Why would the server have to duplicate existing files when the subvolume it is writing to is a COW copy of the previous backup? I think this caveat only applies to full file backups?
As I understand it, that’s not a problem since we can now do “incremental forever” style file backups like with images.

orogor · February 22, 2018, 1:10pm

Hi

As i remember only for file backup, it s less efficient because the zfs willl lack the “reflink” capability.

Reflink is copy with reference and behave kind of like a write enabled snapshot , but at the file level instead of the partition level (hard to explain, you d need to google it).

h3po · February 22, 2018, 2:53pm

But why would we need reflinks to unchanged files when zfs keeps references to the unchanged blocks that belong to these files?

orogor · February 22, 2018, 7:38pm

Hi

I hope this isn’t too harsh of an answer and @uroni would need to correct me where i am wrong, but basicaly :

At this point, urbackup will “in the general case” optimize disk space up to 1/10th of the disk usage (symlink of folders with unchanged content, refreshed every 10 backups ), and hardlink of existing files. Thus it s quite optimized already.

Because he’s the lone dev of the project, better wait for reflink to get supported for zfs than to develop a new way to optimize storage. If he just wait for zfs to support reflink, he can just re-use the code he used for btrfs.

Users who absolutely want super optimized storage can use zfs block level dedup which would basically be better than anything else at the cost of performance. (It wouldn’t work on smaller devices, peoples use urbackup on nas and raspberry pi).

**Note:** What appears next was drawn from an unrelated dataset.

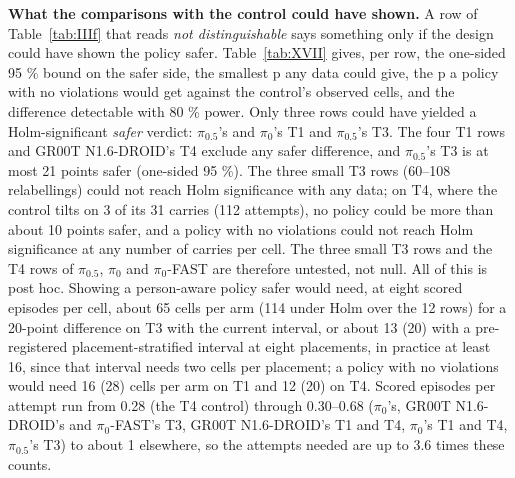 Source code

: \textbf{What the comparisons with the control could have shown.} A row of Table~\ref{tab:IIIf} that reads \emph{not distinguishable} says something only if the design could have shown the policy safer. Table~\ref{tab:XVII} gives, per row, the one-sided 95 \% bound on the safer side, the smallest p any data could give, the p a policy with no violations would get against the control's observed cells, and the difference detectable with 80 \% power. Only three rows could have yielded a Holm-significant \emph{safer} verdict: $\pi_{0.5}$'s and $\pi_0$'s T1 and $\pi_{0.5}$'s T3. The four T1 rows and GR00T N1.6-DROID's T4 exclude any safer difference, and $\pi_{0.5}$'s T3 is at most 21 points safer (one-sided 95 \%). The three small T3 rows (60--108 relabellings) could not reach Holm significance with any data; on T4, where the control tilts on 3 of its 31 carries (112 attempts), no policy could be more than about 10 points safer, and a policy with no violations could not reach Holm significance at any number of carries per cell. The three small T3 rows and the T4 rows of $\pi_{0.5}$, $\pi_0$ and $\pi_0$-FAST are therefore untested, not null. All of this is post hoc. Showing a person-aware policy safer would need, at eight scored episodes per cell, about 65 cells per arm (114 under Holm over the 12 rows) for a 20-point difference on T3 with the current interval, or about 13 (20) with a pre-registered placement-stratified interval at eight placements, in practice at least 16, since that interval needs two cells per placement; a policy with no violations would need 16 (28) cells per arm on T1 and 12 (20) on T4. Scored episodes per attempt run from 0.28 (the T4 control) through 0.30--0.68 ($\pi_0$'s, GR00T N1.6-DROID's and $\pi_0$-FAST's T3, GR00T N1.6-DROID's T1 and T4, $\pi_0$'s T1 and T4, $\pi_{0.5}$'s T3) to about 1 elsewhere, so the attempts needed are up to 3.6 times these counts.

Also he accepts patch and whatnot, so if someone can step up and develop that particular way to optimize storage, i think it’ll find a way in the public code.

uroni · February 22, 2018, 11:20pm

See for example here for the ZFS reflink status: https://github.com/zfsonlinux/zfs/issues/405
But reflink isn’t enough. It must be a cross-subvolume (or dataset in ZFS) reflink. Otherwise it cannot link identical files from one client into backups of another client.

h3po · February 23, 2018, 9:04am

Aha so that answers my question. The reflinking takes place when multiple clients share an identical file, and that can’t be done when each backup is in its own zfs subvolume so instead the file is copied.
To me the documentation sounded like the copying is needed for identical files between one and the next backup of the same client.
Anyhow I’m happy that we now have subvolumes for file backups, as that will make exporting them to an external disk easier (and safer, as my current solution is susceptible to changes in .directory_pool during the export).

@orogor I’m not whining about or asking for features, I’m asking about how it currently works. No need to defend uroni, harshly or otherwise.

Jeeves · March 1, 2018, 5:20pm

I’m very happy with the new feature, which is why we sponsored it.

There is indeed a small price to pay because inter-client-sharing of files is no longer possible. But being able to zfs send & receive all data is making me very happy. I also think that snapshotting is easier on the filesystem than all the links.

Thanks @uroni

orogor · March 2, 2018, 7:45am

@Jeeves

What s the new feature about ?
on the client , Its taking a snapshot, making a file backup , releasing the snapshot?
Or is there more to it , like the snapshot is transferred via zsend to the server which will also store them in zfs ?

h3po · March 2, 2018, 1:59pm

The new feature is that the server can use a btrfs or zfs subvolume to create a COW copy of the last backup and write an incremental on top. So it doesn’t need to hardlink or symlink files to the old backup that haven’t changed, which in theory should be much faster than linking.
Having the backups in subvolumes without symlinked directories also means it is much easier to export a single backup via btrfs-send or zfs-send.